In the mouth: Sweet and deep flavours such as dark chocolate, rich almond marzipan and roasted coconut. Sugary and sour with balsamic vinegar giving the whisky a thick chewy mouthfeel though it does become quite drying with tannic black tea. Hot with red chilies and aromatic with powdered ginger, cinnamon, nutmeg and oak spice. The sour tang from the vinegar diminshes the Christmas cake flavours I got from the nose, I was expecting more. Rubber hint is present. The dark chocolate from earlier goes towards milk as the whisky oxidises. Well stewed pears and apples comes to mind and a minty and liquorice root flavour is also present with some cherries in the background. Medium to long finish, with sugar syrup sweetness toning down the chili note on the back of the throat. The tannins and very slight numbing and rubbery chocolate notes play on the palate throughout.

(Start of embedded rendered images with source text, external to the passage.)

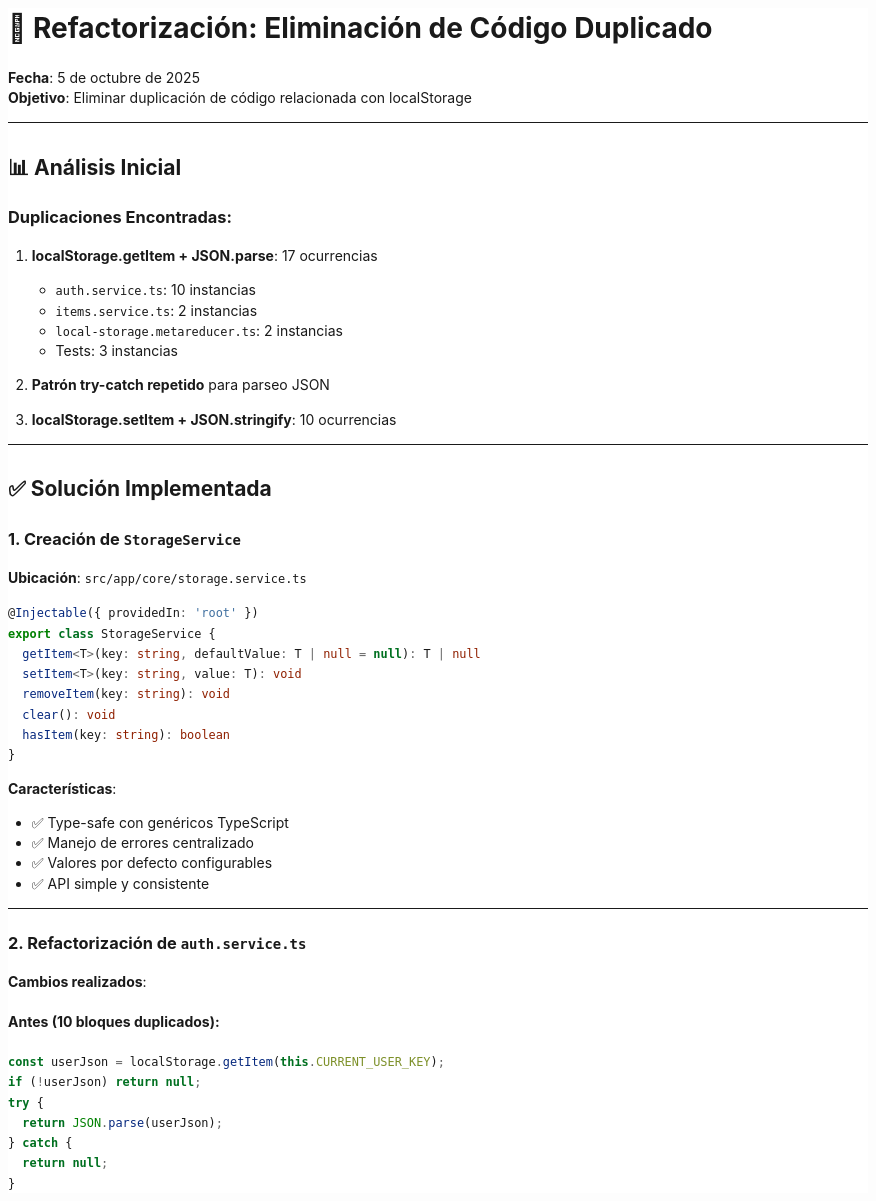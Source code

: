 # 🎯 Refactorización: Eliminación de Código Duplicado

**Fecha**: 5 de octubre de 2025  
**Objetivo**: Eliminar duplicación de código relacionada con localStorage

---

## 📊 Análisis Inicial

### Duplicaciones Encontradas:

1. **localStorage.getItem + JSON.parse**: 17 ocurrencias
   - `auth.service.ts`: 10 instancias
   - `items.service.ts`: 2 instancias  
   - `local-storage.metareducer.ts`: 2 instancias
   - Tests: 3 instancias

2. **Patrón try-catch repetido** para parseo JSON

3. **localStorage.setItem + JSON.stringify**: 10 ocurrencias

---

## ✅ Solución Implementada

### 1. Creación de `StorageService`

**Ubicación**: `src/app/core/storage.service.ts`

```typescript
@Injectable({ providedIn: 'root' })
export class StorageService {
  getItem<T>(key: string, defaultValue: T | null = null): T | null
  setItem<T>(key: string, value: T): void
  removeItem(key: string): void
  clear(): void
  hasItem(key: string): boolean
}
```

**Características**:
- ✅ Type-safe con genéricos TypeScript
- ✅ Manejo de errores centralizado
- ✅ Valores por defecto configurables
- ✅ API simple y consistente

---

### 2. Refactorización de `auth.service.ts`

**Cambios realizados**:

#### Antes (10 bloques duplicados):
```typescript
const userJson = localStorage.getItem(this.CURRENT_USER_KEY);
if (!userJson) return null;
try {
  return JSON.parse(userJson);
} catch {
  return null;
}
```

My favourite of the bunch but that may be because it is unpeated. I do generally prefer non peated spirits but this whisky has some funk. It is fruity and malty and sulfurous and I like an interesting tasting dram. I have mentioned in some of my other reviews that some sulfurous notes puts me off but I am happy to say this whisky didn’t have those nasty latex flavours I sometimes get. I would happily sup this as it is but, in a few years, this could be incredible!
Ardnamurchan 2015 Cask 706P Peated Cask – Evrim’s Review
Yet to be bottled. Retail price £79.
Color: Alchemist’s gold, light but beautiful
On the nose: Brine and black pepper combine to create a sense of something the wind might bring in – gentle yet there to make an impression.
In the mouth: Ardnarmurchan came out swinging when they opened the distillery and it’s good to see they’ve kept up on their new releases – the subtle smoke is complement by almost a greasy mouthfeel, there’s the salinity of oysters and the dry finish almost taking away the entire song, making you reach for another sip.
Beautiful bottle, perhaps a little pricey for what it is so docking a point.
Ardnamurchan 2015 Cask 706P Peated Cask – Dora’s Review
Colour: Very light white wine.
On the nose: Citrus sweet with this one as I received floral orange such as peeling a sweet small clementine and having just sliced into a lemon drizzle cake. There is brine and a creamy peat aroma with furfural notes reminding me of almonds. Light white pepper mix with cinnamon, vanilla and eucalyptus. Tonka beans and orange oil comes immediately to mind with all of these scents. Mocha with lots of chocolate and cookie dough is present as if you are in a bakery cafe.
In the mouth: Sweet and spicy as white pepper and creamy vanilla ice-cream intermingle. Icing sugar atop a high cocoa content chocolate square with a sprinkle of nutmeg. The mouthfeel is initially fairly silky and oily but does dry. Fruit from oranges, peaches and plum gives the whisky its fruity nature. Ice-cream flavoured Chewitts and Blackjacks with their sweet liquorice and numbing quality sends me back to assessing my choice in an old school confectioners as I stare at the jars of sweeties with childlike excitement. A nice salinity and the ghost of raw oysters on the palate. Finish – this lasts fairly long with spice and sugar syrup on the tongue. The hint of saltiness remains on the back of the throat as the fruity flavour dies down.
An enjoyable dram with very elegant qualities. The flavours are interesting and somewhat nostalgic. Again I found the peat balanced like the Chinkapin which is my personal preference; when the peat is over-powering it tends to put me off.
Caskshare is certainly an interesting proposition and the bottles they’ve picked have a lot of promise. Of course, the proof of the pudding is in the eating, so we will need to give it some time to see how it shapes overall but, for now: 100 percent one to watch and support.